Long before e-mail bulletins, tweets and Drudge Report siren headlines, there were alpha-numeric pagers and pay phones. As veteran east coast journalist Michael Lewittes recalls, these now antiquated devices played a key role in one of his earliest moments of reporter triumph.

“One night I was out to dinner and drinks with New York’s police commissioner and deputy commissioner,” Lewittes (pictured) tells FishbowlLA. “Across the pagers came the message that Tupac Shakur has been shot (not when he was murdered, but a previous shooting).”

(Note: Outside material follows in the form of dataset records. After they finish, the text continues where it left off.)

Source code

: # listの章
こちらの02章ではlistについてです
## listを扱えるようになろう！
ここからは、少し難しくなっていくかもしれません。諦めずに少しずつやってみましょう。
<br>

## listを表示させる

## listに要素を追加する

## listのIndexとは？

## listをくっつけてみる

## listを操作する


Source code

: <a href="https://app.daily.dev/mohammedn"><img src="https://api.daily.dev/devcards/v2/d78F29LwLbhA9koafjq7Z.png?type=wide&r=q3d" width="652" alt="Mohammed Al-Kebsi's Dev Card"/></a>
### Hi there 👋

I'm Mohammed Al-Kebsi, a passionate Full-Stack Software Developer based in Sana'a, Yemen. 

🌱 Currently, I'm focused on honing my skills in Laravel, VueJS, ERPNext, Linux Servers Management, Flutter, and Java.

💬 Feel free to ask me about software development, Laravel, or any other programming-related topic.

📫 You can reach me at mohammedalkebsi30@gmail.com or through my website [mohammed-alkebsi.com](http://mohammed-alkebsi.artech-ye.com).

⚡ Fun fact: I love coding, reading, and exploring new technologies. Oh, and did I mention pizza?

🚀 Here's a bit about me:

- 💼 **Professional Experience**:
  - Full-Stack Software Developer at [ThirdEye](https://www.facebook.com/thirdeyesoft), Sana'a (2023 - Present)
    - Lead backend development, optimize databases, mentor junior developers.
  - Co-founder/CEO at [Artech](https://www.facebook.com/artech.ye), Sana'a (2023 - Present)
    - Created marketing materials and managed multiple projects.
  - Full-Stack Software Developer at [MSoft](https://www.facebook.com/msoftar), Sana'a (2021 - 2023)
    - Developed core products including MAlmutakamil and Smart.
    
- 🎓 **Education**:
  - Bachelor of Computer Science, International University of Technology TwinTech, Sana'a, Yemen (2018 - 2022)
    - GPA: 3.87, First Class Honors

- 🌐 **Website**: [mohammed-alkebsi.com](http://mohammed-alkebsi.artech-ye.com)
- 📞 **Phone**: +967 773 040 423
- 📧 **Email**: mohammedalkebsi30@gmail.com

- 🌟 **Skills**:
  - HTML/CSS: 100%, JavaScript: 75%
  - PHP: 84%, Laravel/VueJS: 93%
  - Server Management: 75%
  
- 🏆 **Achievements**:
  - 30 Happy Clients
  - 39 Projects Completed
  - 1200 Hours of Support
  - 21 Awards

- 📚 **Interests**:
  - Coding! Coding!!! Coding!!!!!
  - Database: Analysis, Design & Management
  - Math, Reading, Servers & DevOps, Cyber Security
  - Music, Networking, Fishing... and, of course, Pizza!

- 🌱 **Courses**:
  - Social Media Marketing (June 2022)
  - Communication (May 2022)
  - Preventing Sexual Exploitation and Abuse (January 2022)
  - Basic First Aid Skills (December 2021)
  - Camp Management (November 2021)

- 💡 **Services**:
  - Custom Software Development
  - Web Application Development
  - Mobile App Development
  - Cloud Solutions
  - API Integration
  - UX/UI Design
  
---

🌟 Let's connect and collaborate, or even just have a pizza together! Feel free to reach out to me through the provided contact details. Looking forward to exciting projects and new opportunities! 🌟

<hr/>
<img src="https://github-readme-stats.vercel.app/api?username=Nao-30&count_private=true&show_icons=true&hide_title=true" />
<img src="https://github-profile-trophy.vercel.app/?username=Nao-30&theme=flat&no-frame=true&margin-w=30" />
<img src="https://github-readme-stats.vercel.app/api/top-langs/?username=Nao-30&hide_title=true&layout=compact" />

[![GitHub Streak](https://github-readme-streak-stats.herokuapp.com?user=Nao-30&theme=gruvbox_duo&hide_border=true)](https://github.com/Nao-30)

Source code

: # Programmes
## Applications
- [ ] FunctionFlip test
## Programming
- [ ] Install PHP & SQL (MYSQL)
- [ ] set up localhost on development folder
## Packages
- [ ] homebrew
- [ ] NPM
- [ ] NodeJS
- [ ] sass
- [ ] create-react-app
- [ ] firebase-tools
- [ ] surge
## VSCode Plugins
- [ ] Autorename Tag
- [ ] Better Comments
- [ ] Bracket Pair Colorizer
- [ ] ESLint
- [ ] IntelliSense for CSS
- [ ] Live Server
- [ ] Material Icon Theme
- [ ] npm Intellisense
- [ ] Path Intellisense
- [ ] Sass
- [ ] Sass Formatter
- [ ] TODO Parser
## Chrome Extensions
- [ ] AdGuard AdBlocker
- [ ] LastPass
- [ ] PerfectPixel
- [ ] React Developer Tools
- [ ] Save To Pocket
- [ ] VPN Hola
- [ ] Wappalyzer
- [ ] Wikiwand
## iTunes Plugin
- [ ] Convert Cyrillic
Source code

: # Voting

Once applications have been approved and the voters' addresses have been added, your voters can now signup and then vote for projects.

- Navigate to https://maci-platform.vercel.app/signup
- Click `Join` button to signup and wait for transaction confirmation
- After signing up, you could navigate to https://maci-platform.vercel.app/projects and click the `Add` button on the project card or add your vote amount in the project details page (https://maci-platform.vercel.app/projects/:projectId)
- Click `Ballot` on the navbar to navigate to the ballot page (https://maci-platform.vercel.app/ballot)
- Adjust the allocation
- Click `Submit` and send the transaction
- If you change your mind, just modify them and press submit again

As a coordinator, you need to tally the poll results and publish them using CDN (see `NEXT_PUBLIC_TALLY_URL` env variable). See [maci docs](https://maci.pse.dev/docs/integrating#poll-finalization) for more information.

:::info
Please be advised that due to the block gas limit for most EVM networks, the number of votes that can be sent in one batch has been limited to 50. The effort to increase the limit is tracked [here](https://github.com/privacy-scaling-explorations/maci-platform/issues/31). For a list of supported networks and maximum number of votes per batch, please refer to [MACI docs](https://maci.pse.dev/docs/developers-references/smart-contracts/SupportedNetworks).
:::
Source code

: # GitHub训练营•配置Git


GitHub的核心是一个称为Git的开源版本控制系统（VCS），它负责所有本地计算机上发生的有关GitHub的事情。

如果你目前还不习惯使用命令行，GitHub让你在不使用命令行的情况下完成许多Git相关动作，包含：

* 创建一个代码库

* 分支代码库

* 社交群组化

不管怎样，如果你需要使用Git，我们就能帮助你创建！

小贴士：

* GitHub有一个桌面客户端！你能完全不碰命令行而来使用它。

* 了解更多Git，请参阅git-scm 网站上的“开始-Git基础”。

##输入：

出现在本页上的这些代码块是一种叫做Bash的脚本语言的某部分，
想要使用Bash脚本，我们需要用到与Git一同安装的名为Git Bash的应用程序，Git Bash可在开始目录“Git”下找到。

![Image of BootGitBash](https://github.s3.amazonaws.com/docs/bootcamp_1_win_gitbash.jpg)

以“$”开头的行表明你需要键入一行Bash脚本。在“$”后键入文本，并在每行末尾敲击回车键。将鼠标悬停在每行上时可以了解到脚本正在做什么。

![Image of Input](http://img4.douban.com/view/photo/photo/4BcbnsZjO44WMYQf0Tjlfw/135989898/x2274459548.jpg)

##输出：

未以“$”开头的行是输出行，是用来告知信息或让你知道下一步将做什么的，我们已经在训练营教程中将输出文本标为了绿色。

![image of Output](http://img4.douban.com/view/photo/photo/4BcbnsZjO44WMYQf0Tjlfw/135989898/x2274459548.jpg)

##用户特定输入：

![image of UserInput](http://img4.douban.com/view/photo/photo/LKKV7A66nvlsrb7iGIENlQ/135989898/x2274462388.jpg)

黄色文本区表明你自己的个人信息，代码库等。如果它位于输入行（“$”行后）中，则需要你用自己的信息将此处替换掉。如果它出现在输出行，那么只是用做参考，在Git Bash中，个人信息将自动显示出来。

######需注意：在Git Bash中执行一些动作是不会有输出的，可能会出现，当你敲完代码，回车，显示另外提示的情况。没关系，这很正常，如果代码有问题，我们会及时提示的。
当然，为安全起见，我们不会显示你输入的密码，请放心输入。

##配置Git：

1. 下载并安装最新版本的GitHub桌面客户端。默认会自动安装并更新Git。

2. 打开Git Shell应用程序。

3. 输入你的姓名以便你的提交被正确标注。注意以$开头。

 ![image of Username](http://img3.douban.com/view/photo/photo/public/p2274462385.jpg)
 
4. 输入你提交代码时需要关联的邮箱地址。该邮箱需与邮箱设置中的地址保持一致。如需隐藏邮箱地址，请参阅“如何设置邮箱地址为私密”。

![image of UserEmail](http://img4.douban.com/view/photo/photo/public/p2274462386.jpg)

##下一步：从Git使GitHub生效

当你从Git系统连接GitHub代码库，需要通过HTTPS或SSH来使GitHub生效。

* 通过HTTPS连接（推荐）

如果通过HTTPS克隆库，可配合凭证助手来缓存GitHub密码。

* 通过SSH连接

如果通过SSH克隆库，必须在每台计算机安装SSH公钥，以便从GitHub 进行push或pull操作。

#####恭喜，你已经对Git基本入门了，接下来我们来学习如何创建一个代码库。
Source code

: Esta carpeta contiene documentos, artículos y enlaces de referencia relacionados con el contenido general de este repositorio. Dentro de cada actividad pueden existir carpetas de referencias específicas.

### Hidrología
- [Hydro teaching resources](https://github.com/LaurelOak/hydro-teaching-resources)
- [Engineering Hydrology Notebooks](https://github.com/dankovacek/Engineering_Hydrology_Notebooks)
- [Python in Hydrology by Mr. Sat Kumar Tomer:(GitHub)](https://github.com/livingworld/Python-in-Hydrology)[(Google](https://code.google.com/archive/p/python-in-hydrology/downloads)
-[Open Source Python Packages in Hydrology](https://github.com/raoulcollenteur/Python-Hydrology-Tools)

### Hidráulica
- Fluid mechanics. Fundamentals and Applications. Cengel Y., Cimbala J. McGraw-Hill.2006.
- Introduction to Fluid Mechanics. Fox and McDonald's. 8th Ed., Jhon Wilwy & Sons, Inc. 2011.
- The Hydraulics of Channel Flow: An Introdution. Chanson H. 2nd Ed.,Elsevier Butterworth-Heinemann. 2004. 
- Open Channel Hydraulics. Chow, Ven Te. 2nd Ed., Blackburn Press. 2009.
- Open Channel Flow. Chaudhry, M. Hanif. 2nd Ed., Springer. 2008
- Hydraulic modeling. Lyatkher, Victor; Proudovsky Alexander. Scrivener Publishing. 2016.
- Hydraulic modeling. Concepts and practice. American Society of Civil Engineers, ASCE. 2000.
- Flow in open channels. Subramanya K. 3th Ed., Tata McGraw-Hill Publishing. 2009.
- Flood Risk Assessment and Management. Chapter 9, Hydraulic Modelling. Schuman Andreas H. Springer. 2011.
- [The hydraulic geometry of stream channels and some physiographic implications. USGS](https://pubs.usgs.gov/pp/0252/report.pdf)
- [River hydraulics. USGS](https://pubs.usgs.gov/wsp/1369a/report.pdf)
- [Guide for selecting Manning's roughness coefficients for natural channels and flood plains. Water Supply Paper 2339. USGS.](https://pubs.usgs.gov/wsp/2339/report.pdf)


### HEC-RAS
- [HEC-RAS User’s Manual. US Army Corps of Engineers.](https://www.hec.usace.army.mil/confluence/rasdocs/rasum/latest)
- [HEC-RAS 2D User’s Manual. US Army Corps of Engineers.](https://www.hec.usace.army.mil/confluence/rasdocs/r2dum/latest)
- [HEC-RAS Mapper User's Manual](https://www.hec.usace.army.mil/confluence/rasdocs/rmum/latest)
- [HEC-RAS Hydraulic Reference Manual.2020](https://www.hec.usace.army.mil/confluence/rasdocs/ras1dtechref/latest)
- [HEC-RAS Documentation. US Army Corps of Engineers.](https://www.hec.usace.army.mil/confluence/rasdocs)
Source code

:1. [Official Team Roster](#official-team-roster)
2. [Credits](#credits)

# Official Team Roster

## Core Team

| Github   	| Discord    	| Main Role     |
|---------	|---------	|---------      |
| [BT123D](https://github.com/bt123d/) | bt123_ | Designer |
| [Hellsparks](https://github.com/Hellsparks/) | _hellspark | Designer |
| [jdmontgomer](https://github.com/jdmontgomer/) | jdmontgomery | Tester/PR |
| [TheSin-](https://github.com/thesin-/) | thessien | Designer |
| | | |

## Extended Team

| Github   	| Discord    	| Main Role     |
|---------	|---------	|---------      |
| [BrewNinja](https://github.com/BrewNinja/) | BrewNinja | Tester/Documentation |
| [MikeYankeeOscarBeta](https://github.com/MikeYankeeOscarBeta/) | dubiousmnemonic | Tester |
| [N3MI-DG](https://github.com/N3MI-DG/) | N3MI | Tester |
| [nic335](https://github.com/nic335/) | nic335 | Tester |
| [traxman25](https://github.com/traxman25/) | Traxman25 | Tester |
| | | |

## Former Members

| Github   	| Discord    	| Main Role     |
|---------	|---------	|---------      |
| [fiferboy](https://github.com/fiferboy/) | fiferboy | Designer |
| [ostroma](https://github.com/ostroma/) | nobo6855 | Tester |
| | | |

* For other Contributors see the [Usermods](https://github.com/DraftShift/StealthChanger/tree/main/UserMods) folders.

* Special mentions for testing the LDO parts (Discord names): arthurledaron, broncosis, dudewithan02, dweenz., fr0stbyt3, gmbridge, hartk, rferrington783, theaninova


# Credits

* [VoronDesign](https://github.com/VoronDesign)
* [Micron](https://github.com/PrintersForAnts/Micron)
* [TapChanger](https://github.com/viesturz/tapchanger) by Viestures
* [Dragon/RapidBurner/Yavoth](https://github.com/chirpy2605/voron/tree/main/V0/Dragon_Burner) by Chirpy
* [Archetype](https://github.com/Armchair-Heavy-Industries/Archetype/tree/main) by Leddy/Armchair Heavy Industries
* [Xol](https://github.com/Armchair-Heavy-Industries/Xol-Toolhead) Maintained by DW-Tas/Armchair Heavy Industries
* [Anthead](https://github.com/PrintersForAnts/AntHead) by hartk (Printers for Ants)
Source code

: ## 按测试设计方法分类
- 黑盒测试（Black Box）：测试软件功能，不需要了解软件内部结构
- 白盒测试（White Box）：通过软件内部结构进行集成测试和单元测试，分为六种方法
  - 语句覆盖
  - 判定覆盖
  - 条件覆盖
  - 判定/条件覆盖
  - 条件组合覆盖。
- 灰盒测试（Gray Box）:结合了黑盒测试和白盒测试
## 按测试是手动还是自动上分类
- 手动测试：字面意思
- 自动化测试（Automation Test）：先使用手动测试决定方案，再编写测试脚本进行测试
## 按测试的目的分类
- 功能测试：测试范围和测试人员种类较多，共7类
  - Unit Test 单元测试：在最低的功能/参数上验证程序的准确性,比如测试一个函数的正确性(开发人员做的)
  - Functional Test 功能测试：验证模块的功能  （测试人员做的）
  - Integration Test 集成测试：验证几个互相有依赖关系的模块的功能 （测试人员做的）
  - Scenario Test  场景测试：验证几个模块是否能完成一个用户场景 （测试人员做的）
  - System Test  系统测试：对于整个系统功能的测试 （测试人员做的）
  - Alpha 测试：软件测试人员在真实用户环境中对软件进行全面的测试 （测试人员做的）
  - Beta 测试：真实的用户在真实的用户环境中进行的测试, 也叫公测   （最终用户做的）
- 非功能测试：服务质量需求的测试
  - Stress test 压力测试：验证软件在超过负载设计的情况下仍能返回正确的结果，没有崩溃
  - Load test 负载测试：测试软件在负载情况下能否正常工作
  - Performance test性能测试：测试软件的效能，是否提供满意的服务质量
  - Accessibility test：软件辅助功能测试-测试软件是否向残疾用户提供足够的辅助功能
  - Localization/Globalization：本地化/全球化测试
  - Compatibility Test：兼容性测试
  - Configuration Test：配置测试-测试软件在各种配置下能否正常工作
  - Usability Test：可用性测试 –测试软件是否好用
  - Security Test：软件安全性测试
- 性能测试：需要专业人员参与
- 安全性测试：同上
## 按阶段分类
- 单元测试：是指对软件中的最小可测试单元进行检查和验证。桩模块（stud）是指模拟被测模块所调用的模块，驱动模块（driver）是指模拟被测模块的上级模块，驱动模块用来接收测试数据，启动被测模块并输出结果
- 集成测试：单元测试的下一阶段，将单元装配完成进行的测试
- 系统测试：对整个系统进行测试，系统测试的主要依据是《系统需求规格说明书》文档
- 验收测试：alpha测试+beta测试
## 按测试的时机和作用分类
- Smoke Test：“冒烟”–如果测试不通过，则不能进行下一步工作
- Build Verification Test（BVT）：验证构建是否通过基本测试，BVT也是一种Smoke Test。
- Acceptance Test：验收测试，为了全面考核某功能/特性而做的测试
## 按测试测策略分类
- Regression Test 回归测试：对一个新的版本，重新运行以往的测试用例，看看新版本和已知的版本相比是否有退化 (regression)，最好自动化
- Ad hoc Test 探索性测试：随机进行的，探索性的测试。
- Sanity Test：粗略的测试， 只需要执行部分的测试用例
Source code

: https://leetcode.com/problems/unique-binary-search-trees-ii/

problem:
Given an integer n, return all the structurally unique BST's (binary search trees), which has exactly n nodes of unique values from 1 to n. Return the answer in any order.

“I got the scoop,” he continues. “I had to drop a quarter in a pay phone to call the desk at the New York Daily News. Just a few hours later, I was on the subway — en route to work — and the riders were reading the Daily News and our rivals, the New York Post. But only the Daily News had the Tupac exclusive that he had been shot outside of a recording studio on the West Side in New York. And it remained a Daily News exclusive all day long on the radio and news broadcasts.”

“Naturally, today that story would have been picked up in a split second, spread across the globe, and no one would have known it was broken by the Daily News.”

The era of “hat tip” entertainment journalism is replete with theft, cacophonous forward-momentum and miraculously scrubbed errant reports. Which for Lewittes, who moved on from the Daily News to Cosmopolitan, the Post, US Weekly and Access Hollywood, frames his latest gig. Since 2009, he has been calling out bad entertainment reporting on his well-respected website gossipcop.com. And he has, in part, Perez Hilton to thank for this.